Why have You done all this? Why did You bring me here? What have I done that You torment me so dreadfully?

He did not even expect an answer, and cried because there was no answer, and could be no answer. The pain rose up again, but he did not stir and did not call out. He said to himself, Go on, batter me! But what for? What have I done to You? What is it for?

Then he grew quiet, stopped crying and even breathing, and grew all attention, as though he were listening not to a voice speaking in sounds but the voice of his soul, the train of thoughts rising inside him.

“What do you want?” was the first clear notion he heard which could be put into words.
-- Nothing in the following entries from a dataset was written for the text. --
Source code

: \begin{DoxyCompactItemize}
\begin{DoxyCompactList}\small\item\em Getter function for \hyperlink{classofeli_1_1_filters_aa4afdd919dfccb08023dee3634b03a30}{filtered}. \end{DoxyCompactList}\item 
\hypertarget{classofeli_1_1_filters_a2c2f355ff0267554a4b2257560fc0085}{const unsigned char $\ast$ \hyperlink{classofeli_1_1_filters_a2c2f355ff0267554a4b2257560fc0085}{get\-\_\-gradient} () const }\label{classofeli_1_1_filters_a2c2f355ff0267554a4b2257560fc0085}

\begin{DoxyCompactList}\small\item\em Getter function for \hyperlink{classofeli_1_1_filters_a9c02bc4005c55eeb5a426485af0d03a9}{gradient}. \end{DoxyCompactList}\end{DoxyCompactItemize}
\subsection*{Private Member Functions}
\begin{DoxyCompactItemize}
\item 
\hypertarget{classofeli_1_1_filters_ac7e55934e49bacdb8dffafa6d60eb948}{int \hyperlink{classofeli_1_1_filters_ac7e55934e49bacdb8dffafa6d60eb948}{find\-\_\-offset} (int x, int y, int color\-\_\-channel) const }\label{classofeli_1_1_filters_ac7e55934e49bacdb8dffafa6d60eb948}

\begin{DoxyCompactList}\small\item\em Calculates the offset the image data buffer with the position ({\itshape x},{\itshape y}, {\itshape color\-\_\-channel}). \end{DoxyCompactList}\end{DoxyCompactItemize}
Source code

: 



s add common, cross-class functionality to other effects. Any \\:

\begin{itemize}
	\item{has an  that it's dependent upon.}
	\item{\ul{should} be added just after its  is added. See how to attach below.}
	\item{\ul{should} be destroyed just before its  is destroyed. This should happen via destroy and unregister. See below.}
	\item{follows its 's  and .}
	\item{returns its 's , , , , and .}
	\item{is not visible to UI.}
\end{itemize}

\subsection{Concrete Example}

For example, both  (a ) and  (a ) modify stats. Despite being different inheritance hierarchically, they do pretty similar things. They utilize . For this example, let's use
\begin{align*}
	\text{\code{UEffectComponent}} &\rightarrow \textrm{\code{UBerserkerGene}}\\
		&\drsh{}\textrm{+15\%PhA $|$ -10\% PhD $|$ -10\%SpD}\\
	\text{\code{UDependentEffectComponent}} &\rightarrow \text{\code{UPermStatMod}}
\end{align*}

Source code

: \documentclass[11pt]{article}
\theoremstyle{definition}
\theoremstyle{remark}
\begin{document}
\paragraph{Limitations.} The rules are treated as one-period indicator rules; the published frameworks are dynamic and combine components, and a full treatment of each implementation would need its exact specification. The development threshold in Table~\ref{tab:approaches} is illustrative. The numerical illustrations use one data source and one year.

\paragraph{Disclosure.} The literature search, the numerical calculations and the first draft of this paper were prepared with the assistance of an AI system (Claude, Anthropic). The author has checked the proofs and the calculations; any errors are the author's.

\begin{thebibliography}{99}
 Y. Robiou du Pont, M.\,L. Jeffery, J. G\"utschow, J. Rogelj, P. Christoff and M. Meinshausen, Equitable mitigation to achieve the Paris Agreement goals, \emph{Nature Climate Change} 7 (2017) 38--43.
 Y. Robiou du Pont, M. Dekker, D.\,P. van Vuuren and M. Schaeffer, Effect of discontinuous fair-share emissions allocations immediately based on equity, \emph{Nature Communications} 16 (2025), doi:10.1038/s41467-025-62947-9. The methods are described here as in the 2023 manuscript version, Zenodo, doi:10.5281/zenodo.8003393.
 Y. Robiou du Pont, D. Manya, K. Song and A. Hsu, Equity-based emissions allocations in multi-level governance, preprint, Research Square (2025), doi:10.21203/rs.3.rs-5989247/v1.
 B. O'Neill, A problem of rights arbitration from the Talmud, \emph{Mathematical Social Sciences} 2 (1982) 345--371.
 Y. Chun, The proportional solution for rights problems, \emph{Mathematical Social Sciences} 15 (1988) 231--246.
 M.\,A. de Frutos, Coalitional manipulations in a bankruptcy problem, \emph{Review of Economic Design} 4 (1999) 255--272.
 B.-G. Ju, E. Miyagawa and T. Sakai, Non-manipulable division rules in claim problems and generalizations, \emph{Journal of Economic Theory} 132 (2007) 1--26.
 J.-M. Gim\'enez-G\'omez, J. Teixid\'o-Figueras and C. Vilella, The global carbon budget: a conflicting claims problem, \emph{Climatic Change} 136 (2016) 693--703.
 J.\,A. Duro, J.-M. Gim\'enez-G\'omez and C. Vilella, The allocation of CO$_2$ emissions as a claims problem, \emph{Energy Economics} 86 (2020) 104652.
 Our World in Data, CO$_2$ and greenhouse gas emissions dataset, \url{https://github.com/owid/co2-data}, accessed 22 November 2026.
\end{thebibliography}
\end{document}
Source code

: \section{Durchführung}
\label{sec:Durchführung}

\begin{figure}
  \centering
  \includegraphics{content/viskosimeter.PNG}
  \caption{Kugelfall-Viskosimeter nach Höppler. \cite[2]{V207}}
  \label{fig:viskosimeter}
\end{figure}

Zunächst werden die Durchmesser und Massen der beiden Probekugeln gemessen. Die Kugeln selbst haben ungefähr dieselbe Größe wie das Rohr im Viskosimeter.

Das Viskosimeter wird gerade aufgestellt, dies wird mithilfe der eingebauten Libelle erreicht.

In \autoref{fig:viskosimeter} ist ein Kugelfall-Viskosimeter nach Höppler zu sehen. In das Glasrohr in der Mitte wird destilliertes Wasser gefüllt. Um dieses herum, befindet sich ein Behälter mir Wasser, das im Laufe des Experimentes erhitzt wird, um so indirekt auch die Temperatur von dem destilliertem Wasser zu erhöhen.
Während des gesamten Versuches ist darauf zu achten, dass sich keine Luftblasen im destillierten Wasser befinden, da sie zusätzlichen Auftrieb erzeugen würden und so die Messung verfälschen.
What do you want? What do you need? he repeated to himself. What? “Not to suffer. To live,” he replied.

And again he gave himself over to such tense attention that even his pain did not distract him.

“Live? Live how?” asked the voice of his soul.

“Yes, live like I did before; well, and pleasantly.”

“Like you lived before, well, and pleasantly?” asked the voice. And in his imagination he began going over the best moments of his pleasant life. But—how strange—all those best moments of his pleasant life now seemed quite different from what they had then seemed. Everything, except the first memories of his childhood. There, in his childhood, was something really pleasant that you could live with, if it were to come again. But the person who had experienced that happy time was no more: it was like a memory of another person.